Self-Advocacy & How It Helps Me

By Michael MPublished about a year ago 3 min read
Learning to Advocate for Yourself
Photo by Joshua Earle on Unsplash

Learning to advocate for myself has been a journey, one that hasn’t come naturally but has changed my life in ways I never expected. In the past, I would often let things slide, thinking that it was easier to keep the peace rather than speak up. It was a habit I built to avoid confrontation, but as time went on, it began to take a toll. I realized that in trying to be easygoing and accommodating, I was neglecting the most important person—myself.

A turning point came when I noticed a pattern of being overlooked in work meetings, where my ideas were subtly brushed aside, only to be picked up and praised when voiced by others. Initially, I chalked it up to being new in the company, convincing myself that I needed to wait for the right time to shine. But that time never seemed to come. It wasn’t until I decided to speak up that things began to change.

Self-advocacy, as I’ve come to understand it, isn’t about becoming confrontational or demanding, but about recognizing your own worth and having the courage to communicate it. One comment I read really resonated with me—someone wrote that self-love is key because if you don’t believe you’re worthy, why would anyone else? That stuck with me. It’s easy to downplay your needs or justify others' behavior, but at some point, you have to ask yourself: would I let this happen to a loved one? If not, why am I okay with it happening to me?

Standing up for myself was tough at first.
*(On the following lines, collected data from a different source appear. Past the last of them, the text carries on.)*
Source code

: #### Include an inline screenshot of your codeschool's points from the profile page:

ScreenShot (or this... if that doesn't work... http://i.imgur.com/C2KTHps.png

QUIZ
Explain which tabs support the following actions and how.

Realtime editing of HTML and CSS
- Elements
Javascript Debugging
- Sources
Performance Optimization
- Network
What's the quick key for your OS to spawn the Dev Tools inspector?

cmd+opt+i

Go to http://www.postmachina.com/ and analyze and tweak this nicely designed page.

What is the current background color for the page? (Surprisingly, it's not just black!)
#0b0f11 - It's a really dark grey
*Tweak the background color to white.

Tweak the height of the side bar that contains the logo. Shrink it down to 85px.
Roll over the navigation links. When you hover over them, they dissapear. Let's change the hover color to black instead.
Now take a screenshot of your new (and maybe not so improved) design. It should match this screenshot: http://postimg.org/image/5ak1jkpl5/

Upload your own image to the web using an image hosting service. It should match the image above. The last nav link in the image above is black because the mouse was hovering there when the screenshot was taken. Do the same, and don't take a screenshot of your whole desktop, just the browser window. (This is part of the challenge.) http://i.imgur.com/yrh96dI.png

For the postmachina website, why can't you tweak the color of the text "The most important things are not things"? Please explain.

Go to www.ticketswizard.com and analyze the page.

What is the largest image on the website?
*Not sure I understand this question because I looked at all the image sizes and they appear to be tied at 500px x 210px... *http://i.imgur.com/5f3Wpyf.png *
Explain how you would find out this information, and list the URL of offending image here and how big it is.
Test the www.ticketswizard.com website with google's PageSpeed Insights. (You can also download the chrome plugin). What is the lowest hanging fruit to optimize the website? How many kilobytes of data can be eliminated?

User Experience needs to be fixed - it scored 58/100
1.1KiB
There’s always the fear of being seen as difficult or overreacting. But the more I did it, the more natural it felt. I began to realize that speaking up wasn’t just about protecting myself—it was also about setting boundaries, holding people accountable, and ultimately, growing my confidence. When I stopped waiting for others to give me permission to be heard, opportunities that I thought were out of reach started coming my way. It was almost like people started to respect me more once I respected myself enough to say something.
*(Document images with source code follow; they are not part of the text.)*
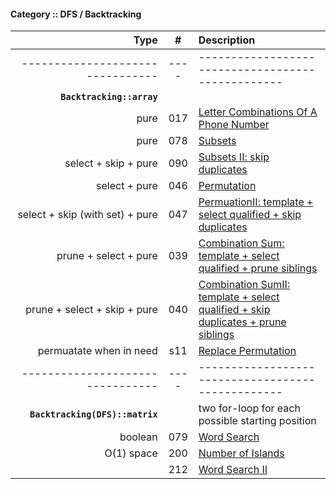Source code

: #### Category :: DFS / Backtracking
| Type         | # | Description |
| ---------------------: |:---:| :------------|
|-------------------------------- | ---- | ------------------------------------------------- |
| **`Backtracking::array`** |  |  |
| pure | 017 | [Letter Combinations Of A Phone Number](https://github.com/interviewcoder/leetcode/tree/master/src/_017_LetterCombinationsOfAPhoneNumber) |
| pure  | 078 | [Subsets](https://github.com/interviewcoder/leetcode/tree/master/src/_078_Subsets) |
| select + skip + pure | 090 | [Subsets II: skip duplicates](https://github.com/interviewcoder/leetcode/tree/master/src/_090_SubsetsII) |
| select +  pure | 046 | [Permutation](https://github.com/interviewcoder/leetcode/tree/master/src/_046_Permutations) |
| select + skip (with set) + pure | 047 | [PermuationII: template + select qualified + skip duplicates](https://github.com/interviewcoder/leetcode/tree/master/src/_047_PermutationsII) |
| prune + select + pure | 039 | [Combination Sum: template + select qualified + prune siblings](https://github.com/interviewcoder/leetcode/blob/master/src/_039_CombinationSum/Solution.java) |
| prune + select + skip + pure | 040 | [Combination SumII: template + select qualified + skip duplicates + prune siblings](https://github.com/interviewcoder/leetcode/blob/master/src/_040_CombinationSumII/Solution.java) |
| permuatate when in need | s11 | [Replace Permutation](https://github.com/interviewcoder/leetcode/tree/master/src/s11_ReplacePermutation) |
|-------------------------------- | ---- | ------------------------------------------------- |
| **`Backtracking(DFS)::matrix`** | | two for-loop for each possible starting position |
| boolean | 079 | [Word Search](https://github.com/interviewcoder/leetcode/tree/master/src/_079_WordSearch) |
| O(1) space | 200 | [Number of Islands](https://github.com/interviewcoder/leetcode/tree/master/src/_200_NumberOfIslands) |
| | 212 | [Word Search II](https://github.com/interviewcoder/leetcode/tree/master/src/_212_WordSearchII) |
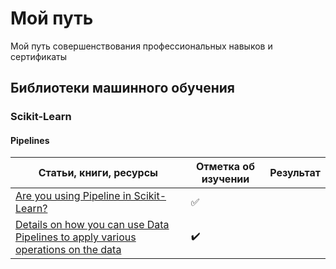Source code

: # Мой путь
Мой путь совершенствования профессиональных навыков и сертификаты

## Библиотеки машинного обучения

### Scikit-Learn

#### Pipelines
|Статьи, книги, ресурсы|Отметка об изучении|Результат|
|-|-|-|
|[Are you using Pipeline in Scikit-Learn?](https://towardsdatascience.com/are-you-using-pipeline-in-scikit-learn-ac4cd85cb27f)|:white_check_mark:||
|[Details on how you can use Data Pipelines to apply various operations on the data](https://github.com/ankitgoel1602/data-science/tree/master/data-pipeline])|:heavy_check_mark:||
I found that being assertive had a ripple effect on my career. I learned to check in with myself and decide whether I had the mental capacity to take on certain battles. If I didn’t, that was okay, too—self-advocacy doesn’t mean you need to fight every single battle. Instead, it’s about choosing the moments that matter, where speaking up can lead to growth or resolution.

The most surprising lesson in all this? Self-advocacy has had the unintended effect of boosting my career. By advocating for myself in meetings, asking for raises when I deserved them, and asserting my role in collaborative projects, I found that people began to see me as someone who not only delivered results but also valued my own contributions. Success followed—not just because I was doing good work, but because I finally believed I was worth fighting for.

And I get it—standing up for yourself is daunting. It takes energy, especially when the person you’re addressing might not take it well. But I’ve learned that the point isn’t always to change someone’s mind. It’s about letting them know that you see what’s happening, that you don’t deserve it, and that it’s not okay. Whether they acknowledge that or not, you’ve still reclaimed some of your power. And trust me, that’s a feeling you’ll carry into every aspect of your life.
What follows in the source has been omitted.